Boccalandro landed face-down on the track and slid headfirst for over 30 yards, her racing suit in tatters as she lay motionless. She sat up after a few moments and slowly climbed off the track and was not seriously injured.
Boccalandro, who finished 28th at Nagano, was disqualified for not completing the run. She had crashed on four of her six training runs before the competition, which prompted questions about whether she was athletically fit to compete.
Slight detour
Atlanta Thrashers goalie Milan Hnilicka was going to spend his Olympic break in the Caribbean. Now, he's heading to Utah.
Hnilicka got a call asking him to join the Czech Republic team after Roman Turek of the Calgary Flames dropped out because of injury.
Even though it's a lot warmer in the Cayman Islands Hnilicka's original destination during the break he didn't balk at a chance to play for his country. He planned to board a flight this morning to Salt Lake City, one day before the Czechs play their first game against Germany.
"It's a slight change in plans," Hnilicka said in a telephone interview from Atlanta. "But that's OK."

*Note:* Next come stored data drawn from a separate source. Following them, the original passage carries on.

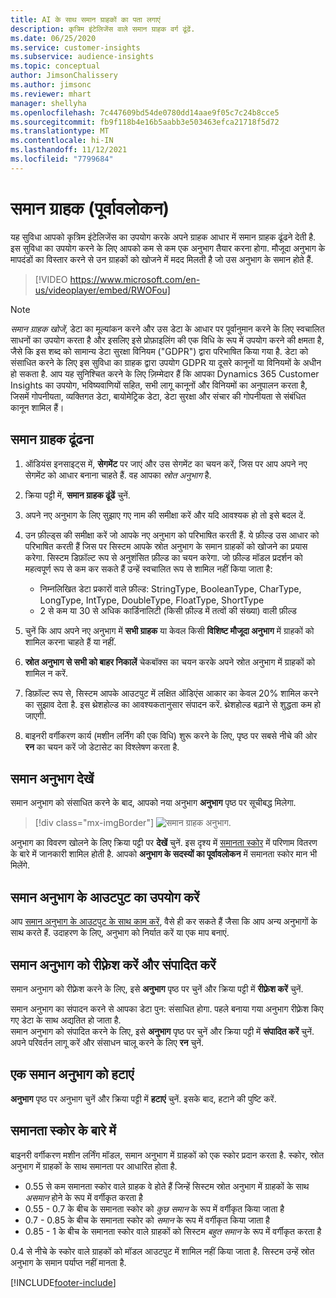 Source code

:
 ```yaml
---
title: AI के साथ समान ग्राहकों का पता लगाएं
description: कृत्रिम इंटेलिजेंस वाले समान ग्राहक वर्ग ढूंढें.
ms.date: 06/25/2020
ms.service: customer-insights
ms.subservice: audience-insights
ms.topic: conceptual
author: JimsonChalissery
ms.author: jimsonc
ms.reviewer: mhart
manager: shellyha
ms.openlocfilehash: 7c447609bd54de0780dd14aae9f05c7c24b8cce5
ms.sourcegitcommit: fb9f118b4e16b5aabb3e503463efca21718f5d72
ms.translationtype: MT
ms.contentlocale: hi-IN
ms.lasthandoff: 11/12/2021
ms.locfileid: "7799684"
---
```

# <a name="similar-customers-preview"></a>समान ग्राहक (पूर्वावलोकन)

यह सुविधा आपको कृत्रिम इंटेलिजेंस का उपयोग करके अपने ग्राहक आधार में समान ग्राहक ढूंढने देती है. इस सुविधा का उपयोग करने के लिए आपको कम से कम एक अनुभाग तैयार करना होगा. मौजूदा अनुभाग के मापदंडों का विस्तार करने से उन ग्राहकों को खोजने में मदद मिलती है जो उस अनुभाग के समान होते हैं.

> [!VIDEO https://www.microsoft.com/en-us/videoplayer/embed/RWOFou]

> [!NOTE]
> *समान ग्राहक खोजें*, डेटा का मूल्यांकन करने और उस डेटा के आधार पर पूर्वानुमान करने के लिए स्वचालित साधनों का उपयोग करता है और इसलिए इसे प्रोफ़ाइलिंग की एक विधि के रूप में उपयोग करने की क्षमता है, जैसे कि इस शब्द को सामान्य डेटा सुरक्षा विनियम ("GDPR") द्वारा परिभाषित किया गया है. डेटा को संसाधित करने के लिए इस सुविधा का ग्राहक द्वारा उपयोग GDPR या दूसरे कानूनों या विनियमों के अधीन हो सकता है. आप यह सुनिश्चित करने के लिए ज़िम्मेदार हैं कि आपका Dynamics 365 Customer Insights का उपयोग, भविष्यवाणियों सहित, सभी लागू कानूनों और विनियमों का अनुपालन करता है, जिसमें गोपनीयता, व्यक्तिगत डेटा, बायोमेट्रिक डेटा, डेटा सुरक्षा और संचार की गोपनीयता से संबंधित कानून शामिल हैं।

## <a name="finding-similar-customers"></a>समान ग्राहक ढूंढना

1. ऑडियंस इनसाइट्स में, **सेगमेंट** पर जाएं और उस सेगमेंट का चयन करें, जिस पर आप अपने नए सेगमेंट को आधार बनाना चाहते हैं. वह आपका *स्रोत अनुभाग* है.

1. क्रिया पट्टी में, **समान ग्राहक ढूंढें** चुनें.

1. अपने नए अनुभाग के लिए सुझाए गए नाम की समीक्षा करें और यदि आवश्यक हो तो इसे बदल दें.

1. उन फ़ील्ड्स की समीक्षा करें जो आपके नए अनुभाग को परिभाषित करती हैं. ये फ़ील्ड उस आधार को परिभाषित करती हैं जिस पर सिस्टम आपके स्रोत अनुभाग के समान ग्राहकों को खोजने का प्रयास करेगा. सिस्टम डिफ़ॉल्ट रूप से अनुशंसित फ़ील्ड का चयन करेगा.
  जो फ़ील्ड मॉडल प्रदर्शन को महत्वपूर्ण रूप से कम कर सकते हैं उन्हें स्वचालित रूप से शामिल नहीं किया जाता है:
  
   - निम्नलिखित डेटा प्रकारों वाले फ़ील्ड: StringType, BooleanType, CharType, LongType, IntType, DoubleType, FloatType, ShortType
   - 2 से कम या 30 से अधिक कार्डिनालिटी (किसी फ़ील्ड में तत्वों की संख्या) वाली फ़ील्ड

1. चुनें कि आप अपने नए अनुभाग में **सभी ग्राहक** या केवल किसी **विशिष्ट मौजूदा अनुभाग** में ग्राहकों को शामिल करना चाहते हैं या नहीं.

1. **स्रोत अनुभाग से सभी को बाहर निकालें** चेकबॉक्स का चयन करके अपने स्रोत अनुभाग में ग्राहकों को शामिल न करें.

1. डिफ़ॉल्ट रूप से, सिस्टम आपके आउटपुट में लक्षित ऑडिएंस आकार का केवल 20% शामिल करने का सुझाव देता है. इस थ्रेशहोल्ड का आवश्यकतानुसार संपादन करें. थ्रेशहोल्ड बढ़ाने से शुद्धता कम हो जाएगी.

1. बाइनरी वर्गीकरण कार्य (मशीन लर्निंग की एक विधि) शुरू करने के लिए, पृष्ठ पर सबसे नीचे की ओर **रन** का चयन करें जो डेटासेट का विश्लेषण करता है.

## <a name="view-the-similar-segment"></a>समान अनुभाग देखें

समान अनुभाग को संसाधित करने के बाद, आपको नया अनुभाग **अनुभाग** पृष्ठ पर सूचीबद्ध मिलेगा.

> [!div class="mx-imgBorder"]
> ![समान ग्राहक अनुभाग.](media/expanded-segment.png "समान ग्राहक अनुभाग")

अनुभाग का विवरण खोलने के लिए क्रिया पट्टी पर **देखें** चुनें. इस दृश्य में [समानता स्कोर](#about-similarity-scores) में परिणाम वितरण के बारे में जानकारी शामिल होती है. आपको **अनुभाग के सदस्यों का पूर्वावलोकन** में समानता स्कोर मान भी मिलेंगे.

## <a name="use-the-output-of-a-similar-segment"></a>समान अनुभाग के आउटपुट का उपयोग करें

आप [समान अनुभाग के आउटपुट के साथ काम करें](segments.md), वैसे ही कर सकते हैं जैसा कि आप अन्य अनुभागों के साथ करते हैं. उदाहरण के लिए, अनुभाग को निर्यात करें या एक माप बनाएं.

## <a name="refresh-and-edit-a-similar-segment"></a>समान अनुभाग को रीफ़्रेश करें और संपादित करें

समान अनुभाग को रीफ़्रेश करने के लिए, इसे **अनुभाग** पृष्ठ पर चुनें और क्रिया पट्टी में **रीफ़्रेश करें** चुनें.

समान अनुभाग का संपादन करने से आपका डेटा पुन: संसाधित होगा. पहले बनाया गया अनुभाग रीफ़्रेश किए गए डेटा के साथ अद्यतित हो जाता है.    
समान अनुभाग को संपादित करने के लिए, इसे **अनुभाग** पृष्ठ पर चुनें और क्रिया पट्टी में **संपादित करें** चुनें. अपने परिवर्तन लागू करें और संसाधन चालू करने के लिए **रन** चुनें.

## <a name="delete-a-similar-segment"></a>एक समान अनुभाग को हटाएं

**अनुभाग** पृष्ठ पर अनुभाग चुनें और क्रिया पट्टी में **हटाएं** चुनें. इसके बाद, हटाने की पुष्टि करें.

## <a name="about-similarity-scores"></a>समानता स्कोर के बारे में

बाइनरी वर्गीकरण मशीन लर्निंग मॉडल, समान अनुभाग में ग्राहकों को एक स्कोर प्रदान करता है. स्कोर, स्रोत अनुभाग में ग्राहकों के साथ समानता पर आधारित होता है.

- 0.55 से कम समानता स्कोर वाले ग्राहक वे होते हैं जिन्हें सिस्टम स्रोत अनुभाग में ग्राहकों के साथ *असमान* होने के रूप में वर्गीकृत करता है
- 0.55 - 0.7 के बीच के समानता स्कोर को *कुछ समान* के रूप में वर्गीकृत किया जाता है
- 0.7 - 0.85 के बीच के समानता स्कोर को *समान* के रूप में वर्गीकृत किया जाता है
- 0.85 - 1 के बीच के समानता स्कोर वाले ग्राहकों को सिस्टम *बहुत समान* के रूप में वर्गीकृत करता है

0.4 से नीचे के स्कोर वाले ग्राहकों को मॉडल आउटपुट में शामिल नहीं किया जाता है. सिस्टम उन्हें स्रोत अनुभाग के समान पर्याप्त नहीं मानता है.


[!INCLUDE[footer-include](../includes/footer-banner.md)] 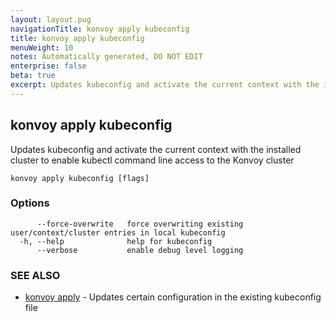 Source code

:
 ```yaml
---
layout: layout.pug
navigationTitle: konvoy apply kubeconfig
title: konvoy apply kubeconfig
menuWeight: 10
notes: Automatically generated, DO NOT EDIT
enterprise: false
beta: true
excerpt: Updates kubeconfig and activate the current context with the installed cluster to enable kubectl command line access to the Konvoy cluster
---
```


## konvoy apply kubeconfig

Updates kubeconfig and activate the current context with the installed cluster to enable kubectl command line access to the Konvoy cluster

```
konvoy apply kubeconfig [flags]
```

### Options

```
      --force-overwrite   force overwriting existing user/context/cluster entries in local kubeconfig
  -h, --help              help for kubeconfig
      --verbose           enable debug level logging
```

### SEE ALSO

* [konvoy apply](../)	 - Updates certain configuration in the existing kubeconfig file

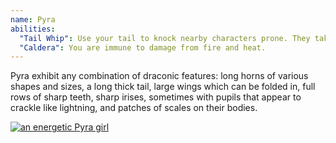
 ```yaml
---
name: Pyra
abilities:
  "Tail Whip": Use your tail to knock nearby characters prone. They take 1d4 damage. Until the start of their turn, their physical rolls have +1 snag die.
  "Caldera": You are immune to damage from fire and heat.
---
```


Pyra exhibit any combination of draconic features: long horns of various shapes and sizes, a long thick tail, large wings which can be folded in, full rows of sharp teeth, sharp irises, sometimes with pupils that appear to crackle like lightning, and patches of scales on their bodies.

[![an energetic Pyra girl](./pyra.png)](https://twitter.com/Porforever/status/1664266810689191936)
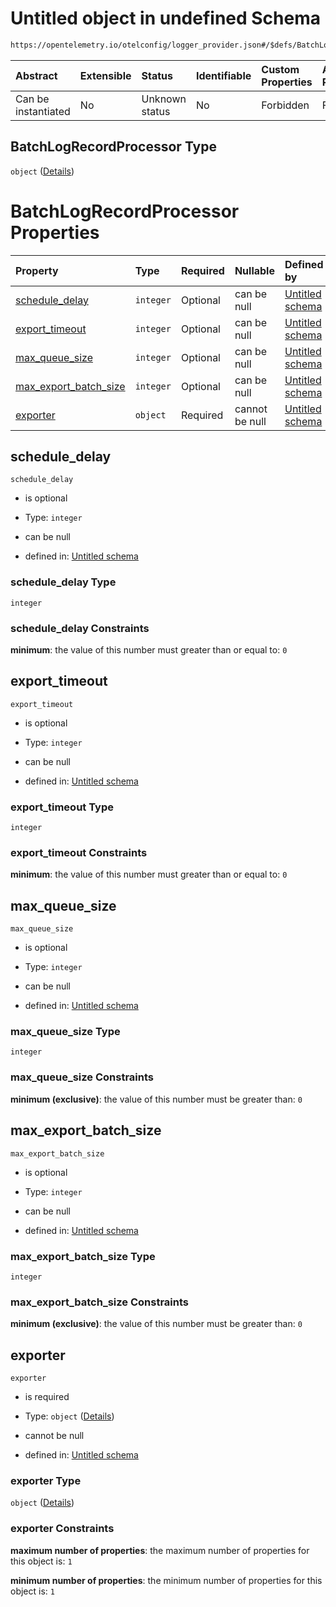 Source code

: # Untitled object in undefined Schema

```txt
https://opentelemetry.io/otelconfig/logger_provider.json#/$defs/BatchLogRecordProcessor
```



| Abstract            | Extensible | Status         | Identifiable | Custom Properties | Additional Properties | Access Restrictions | Defined In                                                                       |
| :------------------ | :--------- | :------------- | :----------- | :---------------- | :-------------------- | :------------------ | :------------------------------------------------------------------------------- |
| Can be instantiated | No         | Unknown status | No           | Forbidden         | Forbidden             | none                | [logger\_provider.json\*](../schema/logger_provider.json "open original schema") |

## BatchLogRecordProcessor Type

`object` ([Details](logger_provider-defs-batchlogrecordprocessor.md))

# BatchLogRecordProcessor Properties

| Property                                           | Type      | Required | Nullable       | Defined by                                                                                                                                                                                                                     |
| :------------------------------------------------- | :-------- | :------- | :------------- | :----------------------------------------------------------------------------------------------------------------------------------------------------------------------------------------------------------------------------- |
| [schedule\_delay](#schedule_delay)                 | `integer` | Optional | can be null    | [Untitled schema](logger_provider-defs-batchlogrecordprocessor-properties-schedule_delay.md "https://opentelemetry.io/otelconfig/logger_provider.json#/$defs/BatchLogRecordProcessor/properties/schedule_delay")               |
| [export\_timeout](#export_timeout)                 | `integer` | Optional | can be null    | [Untitled schema](logger_provider-defs-batchlogrecordprocessor-properties-export_timeout.md "https://opentelemetry.io/otelconfig/logger_provider.json#/$defs/BatchLogRecordProcessor/properties/export_timeout")               |
| [max\_queue\_size](#max_queue_size)                | `integer` | Optional | can be null    | [Untitled schema](logger_provider-defs-batchlogrecordprocessor-properties-max_queue_size.md "https://opentelemetry.io/otelconfig/logger_provider.json#/$defs/BatchLogRecordProcessor/properties/max_queue_size")               |
| [max\_export\_batch\_size](#max_export_batch_size) | `integer` | Optional | can be null    | [Untitled schema](logger_provider-defs-batchlogrecordprocessor-properties-max_export_batch_size.md "https://opentelemetry.io/otelconfig/logger_provider.json#/$defs/BatchLogRecordProcessor/properties/max_export_batch_size") |
| [exporter](#exporter)                              | `object`  | Required | cannot be null | [Untitled schema](logger_provider-defs-logrecordexporter.md "https://opentelemetry.io/otelconfig/logger_provider.json#/$defs/BatchLogRecordProcessor/properties/exporter")                                                     |

## schedule\_delay



`schedule_delay`

* is optional

* Type: `integer`

* can be null

* defined in: [Untitled schema](logger_provider-defs-batchlogrecordprocessor-properties-schedule_delay.md "https://opentelemetry.io/otelconfig/logger_provider.json#/$defs/BatchLogRecordProcessor/properties/schedule_delay")

### schedule\_delay Type

`integer`

### schedule\_delay Constraints

**minimum**: the value of this number must greater than or equal to: `0`

## export\_timeout



`export_timeout`

* is optional

* Type: `integer`

* can be null

* defined in: [Untitled schema](logger_provider-defs-batchlogrecordprocessor-properties-export_timeout.md "https://opentelemetry.io/otelconfig/logger_provider.json#/$defs/BatchLogRecordProcessor/properties/export_timeout")

### export\_timeout Type

`integer`

### export\_timeout Constraints

**minimum**: the value of this number must greater than or equal to: `0`

## max\_queue\_size



`max_queue_size`

* is optional

* Type: `integer`

* can be null

* defined in: [Untitled schema](logger_provider-defs-batchlogrecordprocessor-properties-max_queue_size.md "https://opentelemetry.io/otelconfig/logger_provider.json#/$defs/BatchLogRecordProcessor/properties/max_queue_size")

### max\_queue\_size Type

`integer`

### max\_queue\_size Constraints

**minimum (exclusive)**: the value of this number must be greater than: `0`

## max\_export\_batch\_size



`max_export_batch_size`

* is optional

* Type: `integer`

* can be null

* defined in: [Untitled schema](logger_provider-defs-batchlogrecordprocessor-properties-max_export_batch_size.md "https://opentelemetry.io/otelconfig/logger_provider.json#/$defs/BatchLogRecordProcessor/properties/max_export_batch_size")

### max\_export\_batch\_size Type

`integer`

### max\_export\_batch\_size Constraints

**minimum (exclusive)**: the value of this number must be greater than: `0`

## exporter



`exporter`

* is required

* Type: `object` ([Details](logger_provider-defs-logrecordexporter.md))

* cannot be null

* defined in: [Untitled schema](logger_provider-defs-logrecordexporter.md "https://opentelemetry.io/otelconfig/logger_provider.json#/$defs/BatchLogRecordProcessor/properties/exporter")

### exporter Type

`object` ([Details](logger_provider-defs-logrecordexporter.md))

### exporter Constraints

**maximum number of properties**: the maximum number of properties for this object is: `1`

**minimum number of properties**: the minimum number of properties for this object is: `1`

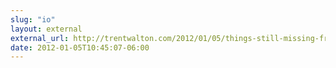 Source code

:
 ```yaml
---
slug: "io"
layout: external
external_url: http://trentwalton.com/2012/01/05/things-still-missing-from-css/
date: 2012-01-05T10:45:07-06:00
---
```


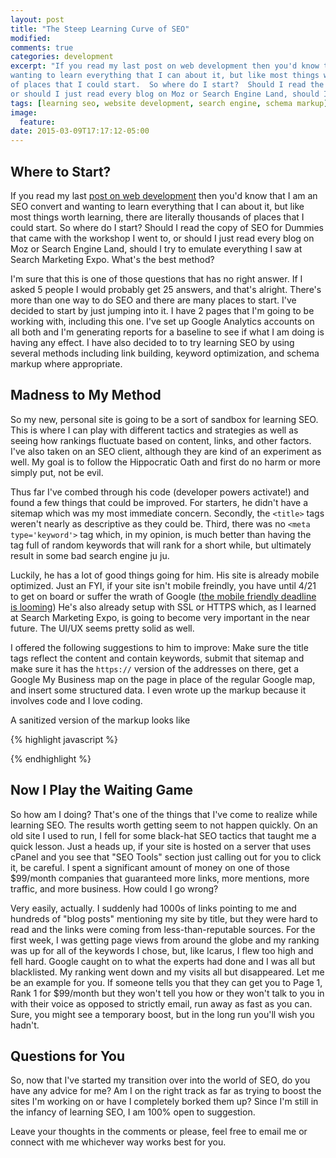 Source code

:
 ```yaml
---
layout: post
title: "The Steep Learning Curve of SEO"
modified:
comments: true
categories: development
excerpt: "If you read my last post on web development then you'd know that I am an SEO convert and
wanting to learn everything that I can about it, but like most things worth learning, there are literally thousands
of places that I could start.  So where do I start?  Should I read the copy of SEO for Dummies that came with the workshop I went to,
or should I just read every blog on Moz or Search Engine Land, should I try to emulate everything I saw at Search Marketing"
tags: [learning seo, website development, search engine, schema markup]
image:
  feature:
date: 2015-03-09T17:17:12-05:00
---
```


## Where to Start?

If you read my last [post on web development](/development/developer-search-engine-den/) then you'd know that I am an SEO convert and
wanting to learn everything that I can about it, but like most things worth learning, there are literally thousands
of places that I could start.  So where do I start?  Should I read the copy of SEO for Dummies that came with the workshop I went to,
or should I just read every blog on Moz or Search Engine Land, should I try to emulate everything I saw at Search Marketing
Expo.  What's the best method?

I'm sure that this is one of those questions that has no right answer.  If I asked 5 people I would probably get 25 answers, and
that's alright.  There's more than one way to do SEO and there are many places to start.  I've decided to start by just jumping into
it.  I have 2 pages that I'm going to be working with, including this one.  I've set up Google Analytics accounts on all both and I'm
generating reports for a baseline to see if what I am doing is having any effect.  I have also decided to to try learning SEO by
using several methods including link building, keyword optimization, and schema markup where appropriate.

## Madness to My Method

So my new, personal site is going to be a sort of sandbox for learning SEO.  This is where I can play with different tactics and strategies
as well as seeing how rankings fluctuate based on content, links, and other factors.  I've also taken on an SEO client, although
they are kind of an experiment as well.  My goal is to follow the Hippocratic Oath and first do no harm or more simply put, not be evil.

Thus far I've combed through his code (developer powers activate!) and found a few things that could be improved.  For starters,
he didn't have a sitemap which was my most immediate concern.  Secondly, the `<title>` tags weren't nearly as descriptive as they could
be.  Third, there was no `<meta type='keyword'>` tag which, in my opinion, is much better than having the tag full of random keywords
that will rank for a short while, but ultimately result in some bad search engine ju ju.

Luckily, he has a lot of good things going for him.  His site is already mobile optimized.  Just an FYI, if your site isn't mobile
freindly, you have until 4/21 to get on board or suffer the wrath of Google ([the mobile friendly deadline is looming](http://www.firstscribe.com/blog/nine-things-need-know-googles-mobile-friendly-deadline/))
He's also already setup with SSL or HTTPS which, as I learned at Search Marketing Expo, is going to become very important in the
near future.  The UI/UX seems pretty solid as well.

I offered the following suggestions to him to improve:  Make sure the title tags reflect the content and contain keywords, submit that sitemap
and make sure it has the `https://` version of the addresses on there, get a Google My Business map on the page in place of the
regular Google map, and insert some structured data.  I even wrote up the markup because it involves code and I love coding.

A sanitized version of the markup looks like

{% highlight javascript %}
<script type="application/ld+json">
  {
    "@context" : "http://schema.org",
    "@type" : "LocalBusiness",
    "address" : {
      "@type" : "PostalAddress",
      "addressLocality" : "City",
      "addressRegion" : "IN",
      "streetAddress" : "1313 Mockingbird Ln"
    },
    "openingHours" : "Mo, Tu, We, Th, Fr 10:00-18:00",
    "description" : "Computer repair, networking services, and internet hosting serving 46350, 46360, 46304, and surrounding areas.",
    "name": "Business Name",
    "telephone" : "(219) 555-1234"
  }
</script>
{% endhighlight %}

## Now I Play the Waiting Game

So how am I doing?  That's one of the things that I've come to realize while learning SEO.  The results worth getting seem to not happen quickly.
On an old site I used to run, I fell for some black-hat SEO tactics that taught me a quick lesson.  Just a heads up, if your site
is hosted on a server that uses cPanel and you see that "SEO Tools" section just calling out for you to click it, be careful.  I
spent a significant amount of money on one of those $99/month companies that guaranteed more links, more mentions, more traffic, and
more business.  How could I go wrong?

Very easily, actually.  I suddenly had 1000s of links pointing to me and hundreds of "blog posts" mentioning my site by title, but
they were hard to read and the links were coming from less-than-reputable sources.  For the first week, I was getting page views from
around the globe and my ranking was up for all of the keywords I chose, but, like Icarus, I flew too high and fell hard.  Google caught on
to what the experts had done and I was all but blacklisted.  My ranking went down and my visits all but disappeared.  Let me be an example
for you.  If someone tells you that they can get you to Page 1, Rank 1 for $99/month but they won't tell you how or they won't talk to
you in with their voice as opposed to strictly email, run away as fast as you can.  Sure, you might see a temporary boost, but in the long
run you'll wish you hadn't.

## Questions for You

So, now that I've started my transition over into the world of SEO, do you have any advice for me?  Am I on the right track as far as
trying to boost the sites I'm working on or have I completely borked them up?  Since I'm still in the infancy of learning SEO, I am
100% open to suggestion.

Leave your thoughts in the comments or please, feel free to email me or connect with me whichever way works best for you.


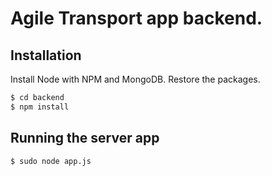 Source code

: # Agile Transport app backend.

## Installation

Install Node with NPM and MongoDB.
Restore the packages.

```sh
$ cd backend
$ npm install
```

## Running the server app

```sh
$ sudo node app.js
```

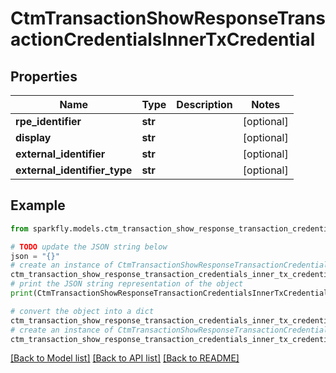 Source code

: # CtmTransactionShowResponseTransactionCredentialsInnerTxCredential


## Properties

Name | Type | Description | Notes
------------ | ------------- | ------------- | -------------
**rpe_identifier** | **str** |  | [optional] 
**display** | **str** |  | [optional] 
**external_identifier** | **str** |  | [optional] 
**external_identifier_type** | **str** |  | [optional] 

## Example

```python
from sparkfly.models.ctm_transaction_show_response_transaction_credentials_inner_tx_credential import CtmTransactionShowResponseTransactionCredentialsInnerTxCredential

# TODO update the JSON string below
json = "{}"
# create an instance of CtmTransactionShowResponseTransactionCredentialsInnerTxCredential from a JSON string
ctm_transaction_show_response_transaction_credentials_inner_tx_credential_instance = CtmTransactionShowResponseTransactionCredentialsInnerTxCredential.from_json(json)
# print the JSON string representation of the object
print(CtmTransactionShowResponseTransactionCredentialsInnerTxCredential.to_json())

# convert the object into a dict
ctm_transaction_show_response_transaction_credentials_inner_tx_credential_dict = ctm_transaction_show_response_transaction_credentials_inner_tx_credential_instance.to_dict()
# create an instance of CtmTransactionShowResponseTransactionCredentialsInnerTxCredential from a dict
ctm_transaction_show_response_transaction_credentials_inner_tx_credential_from_dict = CtmTransactionShowResponseTransactionCredentialsInnerTxCredential.from_dict(ctm_transaction_show_response_transaction_credentials_inner_tx_credential_dict)
```
[[Back to Model list]](../README.md#documentation-for-models) [[Back to API list]](../README.md#documentation-for-api-endpoints) [[Back to README]](../README.md)


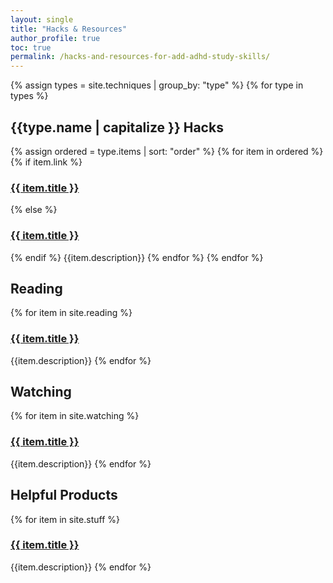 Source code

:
 ```yaml
---
layout: single
title: "Hacks & Resources"
author_profile: true
toc: true
permalink: /hacks-and-resources-for-add-adhd-study-skills/
---
```

{% assign types = site.techniques | group_by: "type"  %}
{% for type in types %}
<h2 class="titleize">{{type.name  | capitalize }} Hacks</h2>
{% assign ordered = type.items | sort: "order" %}
{% for item in ordered %}
{% if item.link %}
<h3><a href="{{ item.link}}" target="_blank">{{ item.title }}</a></h3>
{% else %}
<h3><a href="{{ site.baseurl }}{{ item.url}}" target="_blank">{{ item.title }}</a></h3>
{% endif %}
{{item.description}}
{% endfor %}
{% endfor %}

<h2>Reading</h2>
 {% for item in site.reading %}
<h3><a href="{{ item.read }}" target="_blank">{{ item.title }}</a></h3>
{{item.description}}
{% endfor %}

<h2>Watching</h2>
 {% for item in site.watching %}
<h3><a href="{{ item.url }}" target="_blank">{{ item.title }}</a></h3>
{{item.description}}
{% endfor %}

<h2>Helpful Products</h2>
{% for item in site.stuff %}
<h3><a href="{{ item.buylink }}" target="_blank">{{ item.title }}</a></h3>
{{item.description}}
{% endfor %}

Hnilicka was a backup at the 1998 Olympics, but he didn't play as Dominik Hasek led the Czechs to a surprising gold medal.
Surprise, surprise
A warm hug from her dad meant more to Becky Wilczak than an Olympic medal ever could.
Wilczak finished fifth in the luge, matching the highest ever by an American. She wasn't going back to Park Forest, Ill., with a medal dangling from her neck.
But Wilczak got something much better when she crossed the finish line and her ailing father, Tom, wrapped his arms around his only daughter.
"I was surprised to see him," she said. "I didn't know he was going to be there, and it was great to be able to give him a hug."
Wilczak, 55, has battled a rare liver disease for the last 14 years, and needs a transplant. He has been too sick recently to see his daughter's races and was only able to come to the Olympics after a plane was made available if he needed to get back to Chicago for surgery.
As Becky, 21, prepared for her final run, her dad steadied himself in front of a TV near the finish line.
She finished in 43.420 seconds, putting her in fifth place behind Austria's Angelika Neuner, and a German team that swept the medals.
With fans chanting, "U-S-A" and waving American flags, she pulled into the finish area, shrugged her shoulders and then received the hug from her dad.